He had fireworks to attend to, so he kissed me goodbye and went to the restaurant. When he came home a couple of hours later, he came in and sat on the edge of the bed. With relief in his voice, he said “Adrianna and Mike ended up showing up for the fireworks after all.” I remember thinking, who the fuck cares if that shitbag of a girl showed up, but I was half asleep so I didn’t let it fully register. In hindsight, this was his deciding night.

Our first date was December 28, 2002. It was the day after a good friend’s wedding. He was persistent about taking me out and he begged and bugged me until I said yes. I don’t remember where we went that night, probably nowhere special. We ended up at my apartment with me telling him that he was a “ great kisser” For some reason, he always thought that was funny. From the first date to the last, we had thirteen years. Thirteen years, three kids, three houses, four cats, about five restaurants, countless lies and even more laughs. In hindsight, I would do it all over again.

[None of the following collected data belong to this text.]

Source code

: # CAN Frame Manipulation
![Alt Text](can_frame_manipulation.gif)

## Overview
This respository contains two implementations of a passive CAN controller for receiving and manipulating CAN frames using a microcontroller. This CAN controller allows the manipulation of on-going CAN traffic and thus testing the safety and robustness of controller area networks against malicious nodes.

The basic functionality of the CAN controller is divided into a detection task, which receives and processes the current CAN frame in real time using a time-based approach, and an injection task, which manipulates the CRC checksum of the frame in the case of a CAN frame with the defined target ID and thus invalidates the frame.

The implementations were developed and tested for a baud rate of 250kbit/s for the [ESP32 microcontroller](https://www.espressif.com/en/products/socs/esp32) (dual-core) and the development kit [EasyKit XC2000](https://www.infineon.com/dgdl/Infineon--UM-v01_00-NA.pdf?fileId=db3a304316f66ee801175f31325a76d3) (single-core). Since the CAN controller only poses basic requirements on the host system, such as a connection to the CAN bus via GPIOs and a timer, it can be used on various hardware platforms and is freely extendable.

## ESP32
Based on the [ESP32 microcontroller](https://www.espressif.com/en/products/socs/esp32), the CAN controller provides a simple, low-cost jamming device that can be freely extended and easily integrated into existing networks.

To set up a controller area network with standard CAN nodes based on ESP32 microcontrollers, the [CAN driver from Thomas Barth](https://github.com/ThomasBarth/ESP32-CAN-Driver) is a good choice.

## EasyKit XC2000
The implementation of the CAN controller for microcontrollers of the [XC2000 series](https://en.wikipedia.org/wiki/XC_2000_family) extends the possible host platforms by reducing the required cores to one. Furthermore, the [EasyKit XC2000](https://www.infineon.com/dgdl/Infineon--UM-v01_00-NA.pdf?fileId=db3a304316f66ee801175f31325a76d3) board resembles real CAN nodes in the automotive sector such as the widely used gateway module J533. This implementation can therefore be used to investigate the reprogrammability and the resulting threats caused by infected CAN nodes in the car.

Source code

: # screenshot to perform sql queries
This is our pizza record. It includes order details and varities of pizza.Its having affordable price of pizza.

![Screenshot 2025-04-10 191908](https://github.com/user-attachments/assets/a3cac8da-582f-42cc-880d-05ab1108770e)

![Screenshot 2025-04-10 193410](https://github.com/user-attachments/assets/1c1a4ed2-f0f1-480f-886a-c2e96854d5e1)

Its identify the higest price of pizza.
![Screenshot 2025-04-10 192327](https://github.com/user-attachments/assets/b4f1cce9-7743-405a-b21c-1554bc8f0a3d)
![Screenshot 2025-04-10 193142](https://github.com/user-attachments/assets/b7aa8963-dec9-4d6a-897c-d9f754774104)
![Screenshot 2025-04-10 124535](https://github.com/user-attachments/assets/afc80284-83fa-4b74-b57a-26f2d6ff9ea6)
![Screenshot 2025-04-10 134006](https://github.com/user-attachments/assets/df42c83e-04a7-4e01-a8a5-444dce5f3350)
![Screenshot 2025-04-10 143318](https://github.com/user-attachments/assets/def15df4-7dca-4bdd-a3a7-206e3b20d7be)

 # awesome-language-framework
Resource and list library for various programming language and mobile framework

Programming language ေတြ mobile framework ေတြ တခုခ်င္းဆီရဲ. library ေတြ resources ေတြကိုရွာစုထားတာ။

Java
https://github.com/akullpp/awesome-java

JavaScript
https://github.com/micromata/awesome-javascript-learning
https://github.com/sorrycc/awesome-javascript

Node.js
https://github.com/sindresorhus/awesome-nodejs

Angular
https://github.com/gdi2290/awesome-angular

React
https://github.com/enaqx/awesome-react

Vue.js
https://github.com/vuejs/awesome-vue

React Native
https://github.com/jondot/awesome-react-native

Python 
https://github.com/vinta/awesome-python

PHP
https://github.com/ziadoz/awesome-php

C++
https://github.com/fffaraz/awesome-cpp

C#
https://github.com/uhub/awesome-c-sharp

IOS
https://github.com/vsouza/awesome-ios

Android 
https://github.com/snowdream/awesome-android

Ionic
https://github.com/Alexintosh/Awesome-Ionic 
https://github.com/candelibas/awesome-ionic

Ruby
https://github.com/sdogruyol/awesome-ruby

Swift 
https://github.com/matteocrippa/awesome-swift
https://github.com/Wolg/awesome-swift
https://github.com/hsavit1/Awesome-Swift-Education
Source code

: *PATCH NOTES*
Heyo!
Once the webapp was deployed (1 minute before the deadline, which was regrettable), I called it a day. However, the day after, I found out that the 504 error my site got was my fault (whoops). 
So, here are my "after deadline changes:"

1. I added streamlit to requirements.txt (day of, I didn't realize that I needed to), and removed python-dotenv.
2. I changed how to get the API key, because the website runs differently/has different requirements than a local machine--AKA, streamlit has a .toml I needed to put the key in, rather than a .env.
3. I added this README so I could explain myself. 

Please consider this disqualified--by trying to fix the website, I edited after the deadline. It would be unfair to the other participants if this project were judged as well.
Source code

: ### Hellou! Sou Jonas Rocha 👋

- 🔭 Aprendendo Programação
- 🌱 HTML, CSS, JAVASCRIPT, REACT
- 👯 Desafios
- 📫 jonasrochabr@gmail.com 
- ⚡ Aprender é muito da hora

Today is New Year’s Eve 2019. Seventeen years since our lips first met. We cried together on the phone today. As everything with him, this was unexpected. He is opening a new restaurant tomorrow. Just not with me this time. He replaced the mom in our mom and pop dreams. Will she be a part of it or will he make her stay home like he did with me, until she is sick for him? Will she hire his new love affair just like I did all those years ago? Time will always tell the future. As for me, my hindsight is damn near perfect in 2020.